Wednesday, August 8, 2018

Are you making a Profit in Your Pool Business or are you "Just Spinning Your Wheels?"

If you own a small business, you can get caught up in the day to operations and not have the time to think or even sit down and calculate if your business is even profitable. I don’t mean that the bills are paid each month and that everything is paid on time without issues. At the end of the day, month and year did you make any money? Was there anything left to save and invest for the future or to spend on improving the business operations?

I focus here mainly on the Pool Service Business, but you can apply this to any small business. If you’re not making money on your business, it isn’t a business, it is a hobby. So how can you tell if your business is turning a profit? That can get a little tricky, but I think if you look at it in a clear fashion before taxes and deductions you can see if there is any money going towards profits. If all you are doing is paying your bills each month you may not be making any money and may be “just spinning your wheels.”

The first thing you should do is to make sure your business expenses and personal expenses are within reason. For example, you are not leasing a truck for $1,000 a month for Pool Service. Or you are not spending $1,500 a month on eating out at restaurants. Later when you are making huge profits this may become a new normal, but for now I am talking reasonable business and personal expenses. So, once you have nailed that down we can move on to seeing if there is a profit in your business.

Take your monthly Gross receipts and then start subtracting your monthly expenses. For example, if you make $6,000 a month from your service accounts and you spend $2,000 a month on chemicals and supplies, licenses, fees etc., your Gross Net profit before taxes would be $4,000 a month (You can’t deduct fuel costs). That would be $48,000 a year. So, when you file your taxes this would be your net income minus the deduction for mileage or vehicle expenses – depending on which deduction you take. Let’s say you drive 16,000 miles that year for business and take the mileage deduction of .53.5 cents that would be $8,560 – if you have no other business deductions your Self-Employment income for that year would by about $39,000. If you are in the 12% tax bracket you would pay about $4,700 in Federal Income Taxes on your Self Employment Income. So, your net profit for that year is around $34,000 or $2,800 a month. So, with a gross income of $6,000 you will net about half that money each year.

After you pay your household bills with the $2,800, what is left over in the bank? If it is less than $500 you are probably not making a profit. You can do several things at this point to start making a real profit. You can go out and get more service accounts, raise your rates or fine tune the way you do business. For example, if you are doing an installation of a pump and you are charging $200 for labor but the job takes you 3 hours and you do this type of job once a week, you might be better served to refer the work out and use that time to service more pools. By building up more service accounts and doing less time-consuming installs you will increase your monthly gross more quickly.

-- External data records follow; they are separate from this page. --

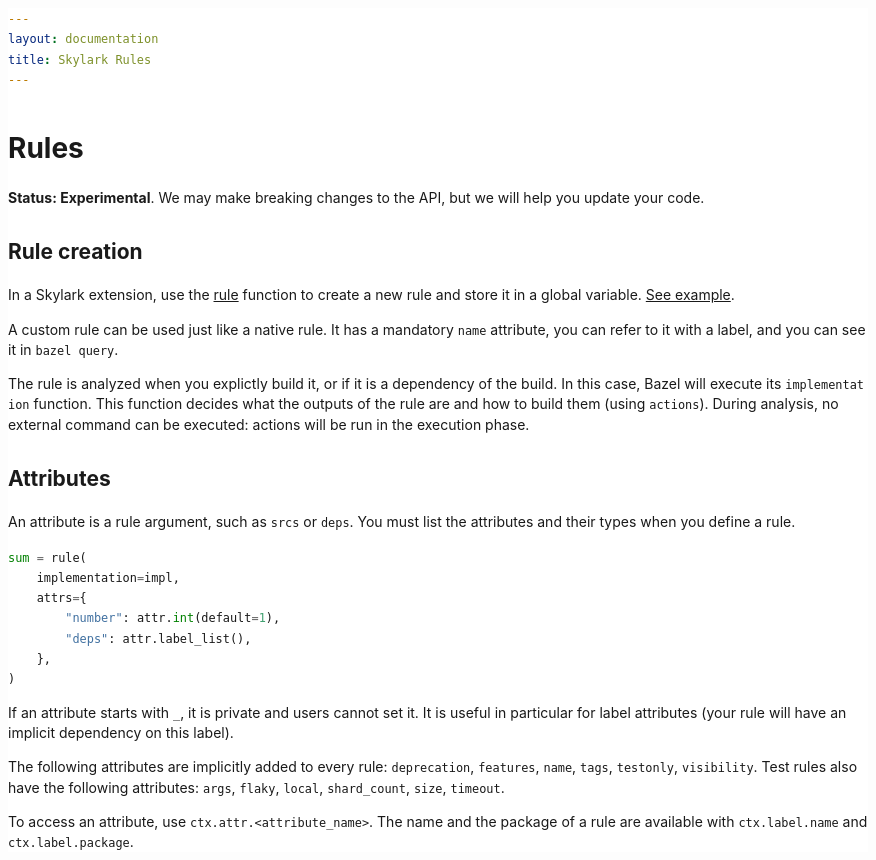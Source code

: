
 ```yaml
---
layout: documentation
title: Skylark Rules
---
```

Rules
=====

**Status: Experimental**. We may make breaking changes to the API, but we will
  help you update your code.

Rule creation
-------------

In a Skylark extension, use the [rule](lib/globals.html#rule) function
to create a new rule and store it in a global variable.
[See example](cookbook.html#empty).

A custom rule can be used just like a native rule. It has a mandatory `name`
attribute, you can refer to it with a label, and you can see it in
`bazel query`.

The rule is analyzed when you explictly build it, or if it is a dependency of
the build. In this case, Bazel will execute its `implementation` function. This
function decides what the outputs of the rule are and how to build them (using
`actions`). During analysis, no external command can be executed: actions will
be run in the execution phase.

Attributes
----------

An attribute is a rule argument, such as `srcs` or `deps`. You must list
the attributes and their types when you define a rule.

```python
sum = rule(
    implementation=impl,
    attrs={
        "number": attr.int(default=1),
        "deps": attr.label_list(),
    },
)
```

If an attribute starts with `_`, it is private and users cannot set it. It
is useful in particular for label attributes (your rule will have an
implicit dependency on this label).

The following attributes are implicitly added to every rule: `deprecation`,
`features`, `name`, `tags`, `testonly`, `visibility`. Test rules also have the
following attributes: `args`, `flaky`, `local`, `shard_count`, `size`, `timeout`.

To access an attribute, use `ctx.attr.<attribute_name>`. The name and the
package of a rule are available with `ctx.label.name` and `ctx.label.package`.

Or you can add services like Green to Clean or Acid Washes which bring in good money and can also add new service accounts. Adding two Green to Clean and one Acid Wash each month can bring in an extra $1,000 raising your gross income to $7,000 a month. Or if you connect with a Home Warranty Company and they refer you multiple new equipment installs each month you can boost your gross income up even more. There is a “Tipping Point” with repairs – don’t do enough of them and it is a waste of time and effort. But if you do enough of them each week to make it worth your time, you will make more money doing repairs verses regular pool cleaning.

You can also bring your total cost of chemicals and supplies down each month by giving your customers less free items and charging for more chemicals. The standard practice in my area is to give the customer free chlorine and acid but charge for all other chemicals and services. If you are cleaning the salt cells for free, start charging $35 per cleaning. Giving customers free pump lid O-rings or other free items, start charging for everything. You are not nickel and diming your customers if you charge for everything. A lot of times these small, $5 here and $10 there are causing you not to make a profit. So instead of $2,000 a month is costs you bring it down to $1,500 (25%), bringing your gross net to $4,500 a month. That extra $500 goes a long way if you also add on other sources of income out there. Using the same starting scenario of $6,000 a month gross and we raise that to $8,000 a month and keep the cost at 25%, that would be $2,000 in cost making your gross net $6,000 a month. Now I think at this rate you will be making a decent profit every month.

This was achieved by raising your service rates increasing the number of service accounts, adding or subtracting certain services and cutting your overall cost of operations. You can make a profit in business, you just need to fine tune your operations and check each month if there is something you can do to maximize your profits. If you never sit down and calculate if you are making money or not in your business, this could be a real problem for you. You might be better off working for someone and taking home a regular paycheck.